Colombia’s 2015 exports plummeted 34.9% compared to the year before. The drop is partly due to a steep drop in the price of oil, Colombia’s main export product.
Exports were 54.8 billion in 2014, but contracted to $35.7 billion last year.
Colombia’s oil exports were hit hardest, plummeting 50.7% from $28.6 billion in 2014 to $14.1 billion after a major drop in global commodity prices. Coal exports, suffering from the same global price drop, dropped 33%.
However, the export drop was not just felt by the fossil fuel industries alone. Other industries suffered a drop in trade too; the export of food products dropped 5.6% and manufacturing 11%.
Colombia’s exports |
Part of the drop is due to a major devaluation of the peso over the past 18 months as a consequence of the dropping commodity prices.

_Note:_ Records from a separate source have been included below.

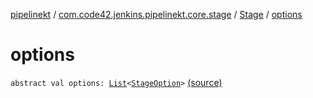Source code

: [pipelinekt](../../index.md) / [com.code42.jenkins.pipelinekt.core.stage](../index.md) / [Stage](index.md) / [options](./options.md)

# options

`abstract val options: `[`List`](https://kotlinlang.org/api/latest/jvm/stdlib/kotlin.collections/-list/index.html)`<`[`StageOption`](../../com.code42.jenkins.pipelinekt.core/-stage-option.md)`>` [(source)](https://github.com/code42/pipelinekt/tree/master/core/src/main/kotlin/com/code42/jenkins/pipelinekt/core/stage/Stage.kt#L22)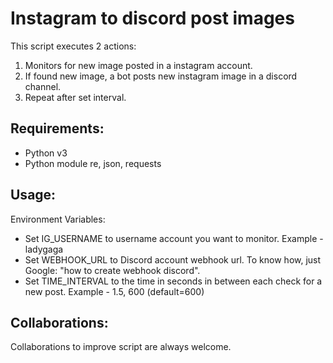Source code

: # Instagram to discord post images

This script executes 2 actions:

1. Monitors for new image posted in a instagram account.
2. If found new image, a bot posts new instagram image in a discord channel.
3. Repeat after set interval.

## Requirements:

- Python v3
- Python module re, json, requests

## Usage:

Environment Variables:

- Set IG_USERNAME to username account you want to monitor. Example - ladygaga
- Set WEBHOOK_URL to Discord account webhook url. To know how, just Google: "how to create webhook discord".
- Set TIME_INTERVAL to the time in seconds in between each check for a new post. Example - 1.5, 600 (default=600)

## Collaborations:

Collaborations to improve script are always welcome.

Coffee was one of few export products that benefited from the cheap peso, growing its exports 1.9% between 2014 and 2015. Flower exports, in spite of also being able to export cheaply, saw exports drop slightly.
The biggest importer of Colombian products, the United States, last year imported for a value of $9.8 billion, a steep 30.9% drop compared to 2014.
Exports to Colombia’s main trading partner have been dropping sharply since 2012, when a free trade agreement between the two countries took force.
Colombia’s exports to the US |
Exports to the European Union dropped 36.1% to $6 billion in 2015.
Venezuela, once one of Colombia’s largest export markets, imported 46.6% less amid an ongoing economic and political crisis in that country.
Exports to China, which has seen a major slowdown of its economy, imported for $2.2 billion, 60.7% less than in 2014. Exports to the other Asian giant economy, India, plummeted 79.9%.